Lee had a bit of a rollercoaster ride for the 1980 and 1981 seasons both on and off the field. He hurt himself pretty badly falling from the side a friend's house (he was trying to climb up and tap on the window), and missed a lot of time in 1980. Meanwhile, his marriage was falling apart, and he and his first wife ended up getting a divorce. He had a lousy record in 1980, going 4-6 with a 4.96 ERA in 24 games.
The player strike hit in 1981, and that made for a split season. Lee's personal life continued to be topsy-turvy, with his marriage ending, and him meeting the woman who would become his second wife. Lee pitched pretty well, going 5-6 in 31 games (7 starts) with a nifty 2.94 ERA. Williams was replaced as manager during the season, however, and Lee and the other players soon found his replacement Jim Fanning, wasn't up for the job. The players held a meeting and basically decided to self-manage themselves, so that their new manager didn't cost them a trip to the playoffs. The team did make the playoffs, eventually losing to the Dodgers. Lee was married for the second time after the season.
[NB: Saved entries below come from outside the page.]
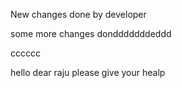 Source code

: New changes done by developer

some more changes dondddddddeddd


cccccc

hello dear raju please give your healp
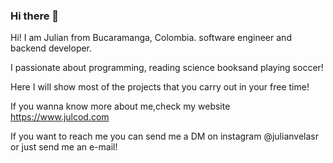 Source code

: ### Hi there 👋
Hi! I am Julian from Bucaramanga, Colombia. software engineer and backend developer.

I passionate about programming, reading science booksand playing soccer!

Here I will show most of the projects that you carry out in your free time!

If you wanna know more about me,check my website   https://www.julcod.com

If you want to reach me you can send me a DM on instagram @julianvelasr or just send me an e-mail!
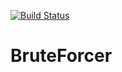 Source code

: [![Build Status](https://travis-ci.com/AndrewShukhtin/BruteForcer.svg?branch=master)](https://travis-ci.com/AndrewShukhtin/BruteForcer)
# BruteForcer
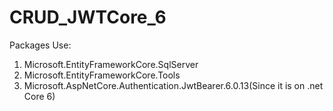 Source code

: # CRUD_JWTCore_6
Packages Use:
1) Microsoft.EntityFrameworkCore.SqlServer
2) Microsoft.EntityFrameworkCore.Tools
3) Microsoft.AspNetCore.Authentication.JwtBearer.6.0.13(Since it is on .net Core 6)
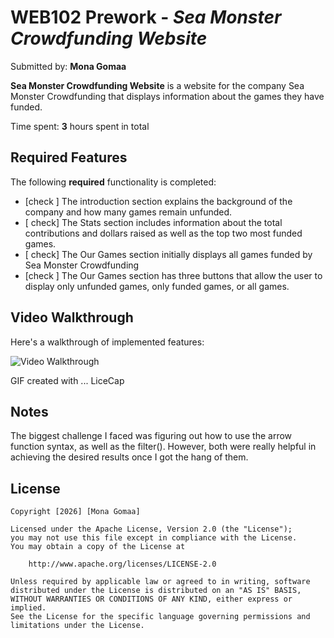 # WEB102 Prework - *Sea Monster Crowdfunding Website*

Submitted by: **Mona Gomaa**

**Sea Monster Crowdfunding Website** is a website for the company Sea Monster Crowdfunding that displays information about the games they have funded.

Time spent: **3** hours spent in total

## Required Features

The following **required** functionality is completed:

* [check ] The introduction section explains the background of the company and how many games remain unfunded.
* [ check] The Stats section includes information about the total contributions and dollars raised as well as the top two most funded games.
* [ check] The Our Games section initially displays all games funded by Sea Monster Crowdfunding
* [check ] The Our Games section has three buttons that allow the user to display only unfunded games, only funded games, or all games.


## Video Walkthrough

Here's a walkthrough of implemented features:

<img src='https://i.imgur.com/gek5nqG.gif' title='Video Walkthrough' width='' alt='Video Walkthrough' />



<!-- Replace this with whatever GIF tool you used! -->
GIF created with ...  LiceCap
<!-- Recommended tools:
[Kap](https://getkap.co/) for macOS
[ScreenToGif](https://www.screentogif.com/) for Windows
[peek](https://github.com/phw/peek) for Linux. -->

## Notes

The biggest challenge I faced was figuring out how to use the arrow function syntax, as well as the filter(). However, both were really helpful in achieving the desired results once I got the hang of them.

## License

    Copyright [2026] [Mona Gomaa]

    Licensed under the Apache License, Version 2.0 (the "License");
    you may not use this file except in compliance with the License.
    You may obtain a copy of the License at

        http://www.apache.org/licenses/LICENSE-2.0

    Unless required by applicable law or agreed to in writing, software
    distributed under the License is distributed on an "AS IS" BASIS,
    WITHOUT WARRANTIES OR CONDITIONS OF ANY KIND, either express or implied.
    See the License for the specific language governing permissions and
    limitations under the License.
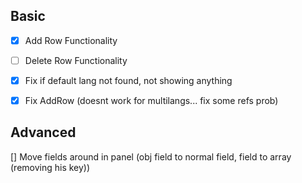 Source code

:## Basic
- [x] Add Row Functionality
- [ ] Delete Row Functionality
- [x] Fix if default lang not found, not showing anything
- [x] Fix AddRow (doesnt work for multilangs... fix some refs prob)


## Advanced
[] Move fields around in panel (obj field to normal field, field to array (removing his key))
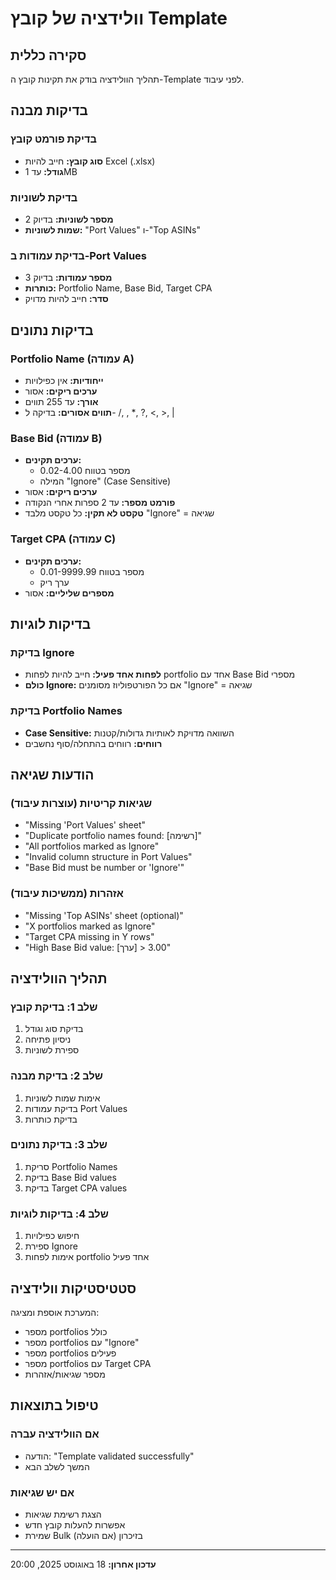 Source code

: # וולידציה של קובץ Template

## סקירה כללית

תהליך הוולידציה בודק את תקינות קובץ ה-Template לפני עיבוד.

## בדיקות מבנה

### בדיקת פורמט קובץ
- **סוג קובץ:** חייב להיות Excel (.xlsx)
- **גודל:** עד 1MB

### בדיקת לשוניות
- **מספר לשוניות:** בדיוק 2
- **שמות לשוניות:** "Port Values" ו-"Top ASINs"

### בדיקת עמודות ב-Port Values
- **מספר עמודות:** בדיוק 3
- **כותרות:** Portfolio Name, Base Bid, Target CPA
- **סדר:** חייב להיות מדויק

## בדיקות נתונים

### Portfolio Name (עמודה A)
- **ייחודיות:** אין כפילויות
- **ערכים ריקים:** אסור
- **אורך:** עד 255 תווים
- **תווים אסורים:** בדיקה ל- /, \, *, ?, <, >, |

### Base Bid (עמודה B)
- **ערכים תקינים:**
  - מספר בטווח 0.02-4.00
  - המילה "Ignore" (Case Sensitive)
- **ערכים ריקים:** אסור
- **פורמט מספר:** עד 2 ספרות אחרי הנקודה
- **טקסט לא תקין:** כל טקסט מלבד "Ignore" = שגיאה

### Target CPA (עמודה C)
- **ערכים תקינים:**
  - מספר בטווח 0.01-9999.99
  - ערך ריק
- **מספרים שליליים:** אסור

## בדיקות לוגיות

### בדיקת Ignore
- **לפחות אחד פעיל:** חייב להיות לפחות portfolio אחד עם Base Bid מספרי
- **כולם Ignore:** אם כל הפורטפוליוז מסומנים "Ignore" = שגיאה

### בדיקת Portfolio Names
- **Case Sensitive:** השוואה מדויקת לאותיות גדולות/קטנות
- **רווחים:** רווחים בהתחלה/סוף נחשבים

## הודעות שגיאה

### שגיאות קריטיות (עוצרות עיבוד)
- "Missing 'Port Values' sheet"
- "Duplicate portfolio names found: [רשימה]"
- "All portfolios marked as Ignore"
- "Invalid column structure in Port Values"
- "Base Bid must be number or 'Ignore'"

### אזהרות (ממשיכות עיבוד)
- "Missing 'Top ASINs' sheet (optional)"
- "X portfolios marked as Ignore"
- "Target CPA missing in Y rows"
- "High Base Bid value: [ערך] > 3.00"

## תהליך הוולידציה

### שלב 1: בדיקת קובץ
1. בדיקת סוג וגודל
2. ניסיון פתיחה
3. ספירת לשוניות

### שלב 2: בדיקת מבנה
1. אימות שמות לשוניות
2. בדיקת עמודות Port Values
3. בדיקת כותרות

### שלב 3: בדיקת נתונים
1. סריקת Portfolio Names
2. בדיקת Base Bid values
3. בדיקת Target CPA values

### שלב 4: בדיקות לוגיות
1. חיפוש כפילויות
2. ספירת Ignore
3. אימות לפחות portfolio אחד פעיל

## סטטיסטיקות וולידציה

המערכת אוספת ומציגה:
- מספר portfolios כולל
- מספר portfolios עם "Ignore"
- מספר portfolios פעילים
- מספר portfolios עם Target CPA
- מספר שגיאות/אזהרות

## טיפול בתוצאות

### אם הוולידציה עברה
- הודעה: "Template validated successfully"
- המשך לשלב הבא

### אם יש שגיאות
- הצגת רשימת שגיאות
- אפשרות להעלות קובץ חדש
- שמירת Bulk בזיכרון (אם הועלה)

---

**עדכון אחרון:** 18 באוגוסט 2025, 20:00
The 1982 season began with more problems with Fanning. Fanning seemed to have it in for a friend of Lee's, teammate Rodney Scott, who had been the starting second baseman for the previous several seasons. Scott was a good field, not hit player, and Lee felt he was a key to the team's defense. Fanning disagreed, and buried Scott on the roster to begin the 1982 season. Eventually, the team released Scott. Lee again went on strike...skipping the team's game and heading to a bar, where he had three beers while watching the game. When he realized his team might need him to pitch, and not wanting to let down his teammates, he headed back to the park, reaching the clubhouse by the 8th inning.
It would be the last time in a major league uniform, in Montreal or anywhere else. He was released by the Expos on May 9th, 1982. After taking a few weeks off, Lee tried to hook up with another major league team for the rest of the season. Nobody called, and nobody returned his calls. He got more of the same as the 1983 spring training camps began.
Lee believes that he was blacklisted by major league baseball as a troublemaker. A conversation he writes about with Dick Williams seems to lend that theory some credence. Is it true? We may never know for sure...but in 1982, Lee was a 35 year old left handed pitcher who could start and relieve. He was coming off a season with an ERA of 2.94, and had a career ERA of 3.62. In baseball, left handed pitchers who can get people out are always a commodity, regardless of age. The chance that nobody in baseball had a spot for one in 1982 or 1983 seems hard to believe.
Overall, The Wrong Stuff was an excellent read...fun, controversial, enlightening, and thought provoking. Lee is one of the all time great characters in Red Sox, and baseball, history. I consider this book to be one of the top three baseball autobiographies I have read, with Jim Bouton's Ball Four and Ted Williams "My Turn at Bat".
Any fan of the game who wants some insight into the inner workings of major league baseball and one of its wackiest players will enjoy this book. Because of it's blunt discussions about drugs, sex, politics, and other controversial topics, the book is obviously not recommended for young fans of the game.